C'est ainsi que, dès 1986, la libéralisation de l'économie va se traduire progressivement par un certain nombre de mesures, parmi lesquelles la suppression de l'agrément administratif de tout projet d'investissement, la levée des limitations des crédits bancaires, l'autorisation des comptes devises ouverts aux citoyens et la création de huit fonds de participation (industries agroalimentaires, construction, biens d'équipement, chimie, pétrochimie et pharmacie, électronique, télécommunications et informatique) qui a procédé à la délimitation entre les pouvoirs de propriétaire du capital de l'entreprise et les prérogatives de gestion. En fait, l'Etat a transféré à ces fonds les actions émises à son profit par les entreprises. Une question se pose alors : si les textes ont entendu supprimer la tutelle ministérielle directe, peut-on dire pour autant que ce système ne permet pas à ces fonds de s'ériger en nouvelles tutelles administratives ou en appareil de planification alors même que disparaît la tutelle de gestion à travers le code des marchés publics, la commission des marchés internes et externes, les comités interministériels de surveillance des échanges externes et le comité national des grands équilibres (instances qui faisaient le lit de la bureaucratisation de l'économie, du dirigisme absolu de l'Etat). Les sociétés mixtes et la codification des investissements étrangers en Algérie parachèvent la fin du capitalisme d'Etat périphérique au profit de l'ouverture vers un capitalisme dit libéral ou économie de marché afin d'aider à la substitution des recettes provenant des hydrocarbures. Ainsi, pourrait-on dire, l'Algérie était en transition vers un libéralisme «spécifique». Pourquoi ne devrait-on pas le qualifier ainsi dès lors que l'Algérie demeure en transition chronique et un champ d'expérimentation perpétuelle, sans que la question du pouvoir soit définitivement tranchée ?

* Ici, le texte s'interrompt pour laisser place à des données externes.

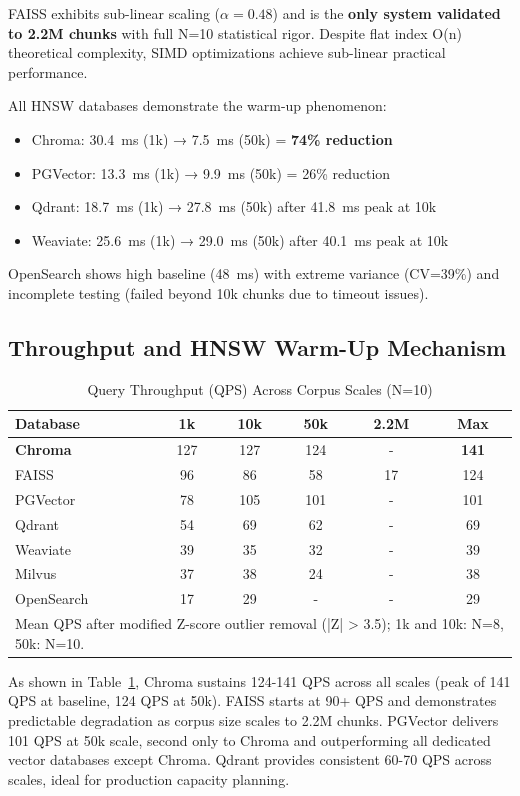 \documentclass{article}
\begin{document}
FAISS exhibits sub-linear scaling ($\alpha=0.48$) and is the \textbf{only system validated to 2.2M chunks} with full N=10 statistical rigor. Despite flat index O(n) theoretical complexity, SIMD optimizations achieve sub-linear practical performance.

All HNSW databases demonstrate the warm-up phenomenon:
\begin{itemize}
    \item Chroma: 30.4~ms (1k) → 7.5~ms (50k) = \textbf{74\% reduction}
    \item PGVector: 13.3~ms (1k) → 9.9~ms (50k) = 26\% reduction
    \item Qdrant: 18.7~ms (1k) → 27.8~ms (50k) after 41.8~ms peak at 10k
    \item Weaviate: 25.6~ms (1k) → 29.0~ms (50k) after 40.1~ms peak at 10k
\end{itemize}

OpenSearch shows high baseline (48~ms) with extreme variance (CV=39\%) and incomplete testing (failed beyond 10k chunks due to timeout issues).

\subsection{Throughput and HNSW Warm-Up Mechanism}
\label{sec:hnsw_warmup}
\begin{table}[h]
\small
\centering
\caption{Query Throughput (QPS) Across Corpus Scales (N=10)}
\begin{tabular}{lccccc}
\toprule
\textbf{Database} & \textbf{1k} & \textbf{10k} & \textbf{50k} & \textbf{2.2M} & \textbf{Max} \\
\midrule
\textbf{Chroma} & 127 & 127 & 124 & - & \textbf{141} \\
FAISS & 96 & 86 & 58 & 17 & 124 \\
PGVector & 78 & 105 & 101 & - & 101 \\
Qdrant & 54 & 69 & 62 & - & 69 \\
Weaviate & 39 & 35 & 32 & - & 39 \\
Milvus & 37 & 38 & 24 & - & 38 \\
OpenSearch & 17 & 29 & - & - & 29 \\
\bottomrule
\multicolumn{6}{l}{\small *Mean QPS after modified Z-score outlier removal (|Z| > 3.5); 1k and 10k: N=8, 50k: N=10.}
\end{tabular}
\label{tab:throughput}
\end{table}

As shown in Table~\ref{tab:throughput}, Chroma sustains 124-141 QPS across all scales (peak of 141 QPS at baseline, 124 QPS at 50k). FAISS starts at 90+ QPS and demonstrates predictable degradation as corpus size scales to 2.2M chunks. PGVector delivers 101 QPS at 50k scale, second only to Chroma and outperforming all dedicated vector databases except Chroma. Qdrant provides consistent 60-70 QPS across scales, ideal for production capacity planning.
\end{document}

L'épisode Merbah confirme la lutte d'influences par appareils interposés en vue du contrôle du pouvoir politique. A l'origine, il semblerait que la nomination de celui-ci au poste de Premier ministre était due à ses liens avec les éléments de la «vieille garde du FLN». Il se révéla un «obstacle à la démocratisation»; en attesteraient par exemple, le mouvement des walis et de diplomates, la nomination de M. Khellef au poste de Secrétaire d'Etat aux Affaires maghrébines et les modalités d'application de la libéralisation économique, à telle enseigne qu'entre le président et le Premier ministre «la polémique s'était transformée en invectives publiques par entourages interposés» (1); est-ce parce que, comme a pu l'affirmer l'APS, Merbah avait la volonté de «s'ériger en alternative pour la magistrature suprême» ? (2). Quoi qu'il en soit, sitôt nommé, M. Hamrouche présenta son programme où il s'agissait, pour l'essentiel, d'améliorer les «dispositifs de démocratisation» et de lutter «contre la gestion administrative de l'économie», ne manquant pas d'indiquer vouloir réaliser «le maximum de justice sociale». Le programme parle également de réformes économiques visant à «développer la rationalité dans le secteur public... afin qu'il demeure le levier puissant et incontournable du progrès économique et social» et empêcher «la reproduction des clientélismes et des oligarchies de toute nature» (3). Ainsi, Chadli Bendjedid, à la 3ème session du comité central du FLN, a appelé à une «politique de la transparence», à une «méthode qui favorise la participation de tous», il afficha la volonté dans l'application des réformes, par l'entremise du FLN qu'il souhaite voir «influer sur les autres parties» (4).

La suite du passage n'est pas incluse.